In 2005, Winick presented his Red Hood storyline in the Batman comics, and it was met with tremendous sales alongside powerful waves of controversy. He has evolved that story into the script for the all-new DC Universe film Batman: Under the Red Hood. In celebration of the film’s July 27 street date, DC Comics will distribute a six-issue mini-series, Red Hood: The Lost Days. Written by Winick and drawn by Pablo Raimondi, the mini-series offers greater insight into the back story of the title character.
QUESTION: What was the greatest challenge in taking your graphic novel to script format?

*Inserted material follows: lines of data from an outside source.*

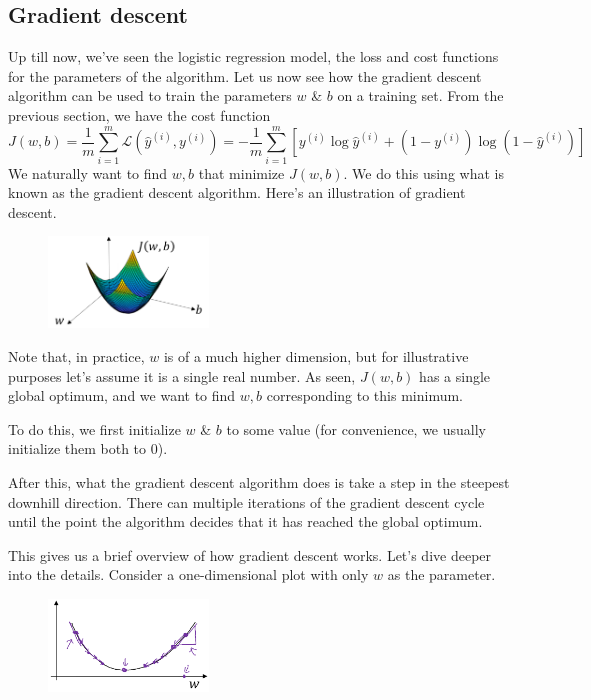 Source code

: \documentclass{article}[a4paper,12pt]
\theoremstyle{definition}
\newcommand{\Lagr}{\mathcal{L}}
\begin{document}
\subsection{Gradient descent}
Up till now, we've seen the logistic regression model, the loss and cost functions for the parameters of the algorithm. Let us now see how the gradient descent algorithm can be used to train the parameters $w$ \& $b$ on a training set. From the previous section, we have the cost function
$$J(w,b)=\dfrac{1}{m}\sum_{i=1}^{m}\Lagr(\hat{y}^{(i)},y^{(i)})=-\dfrac{1}{m}\sum_{i=1}^{m}\left[y^{(i)}\log\hat{y}^{(i)}+(1-y^{(i)})\log(1-\hat{y}^{(i)})\right]$$
We naturally want to find $w, b$ that minimize $J(w,b)$. We do this using what is known as the gradient descent algorithm. Here's an illustration of gradient descent.
\begin{figure}
\centering \includegraphics[width=0.38\textwidth]{gradient_descent.png}
\end{figure}
\vspace{6pt}

Note that, in practice, $w$ is of a much higher dimension, but for illustrative purposes let's assume it is a single real number. As seen, $J(w,b)$ has a single global optimum, and we want to find $w,b$ corresponding to this minimum.
\vspace{6pt}

To do this, we first initialize $w$ \& $b$ to some value (for convenience, we usually initialize them both to 0).
\vspace{6pt}

After this, what the gradient descent algorithm does is take a step in the steepest downhill direction. There can multiple iterations of the gradient descent cycle until the point the algorithm decides that it has reached the global optimum. 
\vspace{6pt}

This gives us a brief overview of how gradient descent works. Let's dive deeper into the details. Consider a one-dimensional plot with only $w$ as the parameter.
\begin{figure}
\centering \includegraphics[width=0.38\textwidth]{1d_convex_plot.png}
\end{figure}
\vspace{6pt}
\end{document}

JUDD WINICK: I had to take two years of story and boil it down to 75 minutes of film, and that’s a challenge and liberating at the same time. It forces one to cut out all the fat and get to the heart of it. It’s about making a movie. And for those who know anything about movies, it’s about putting one foot in front of the other, building from one scene to the next to the next and so on. There are no cul-de-sacs or crossovers –- it’s all about getting the story to its essence.
QUESTION: Were you disappointed with what you needed to cut out?
JUDD WINICK: Actually, I was thrilled about what went in. I’m really, really happy that the emotional core of the story is still there. We don’t really get to tell stories like this in animation. The opera of it all is usually reserved for live action. This story is about characters actually emoting and dealing with horrible situations. Animation usually gets just the action and the visualization, and not the characters actually feeling anything. So it was nice we got to do that.
QUESTION: Can you describe the gratification of watching your words come to animated life?
JUDD WINICK: It’s great. And I don’t mean to take anything away from writing for comics, as this is just a different form of story telling. One of the fun parts of writing for film is that it allows you the freedom for your characters to just shut up and fight. We can’t do that in comics –- there always has to be some banter or internal monologue. More importantly, it’s gratifying to see the words and action come to life in all the ways film affords -– through incredibly talented actors giving the words all that emotional impact; and to see the characters actually fight and run and yell and shout and cry. They become living, breathing beings. That’s a very exhilarating experience for a writer.
QUESTION: Do the voices of Bruce Greenwood, Jensen Ackles, Neil Patrick Harris, and John DiMaggio match what you had in your head while writing the dialogue?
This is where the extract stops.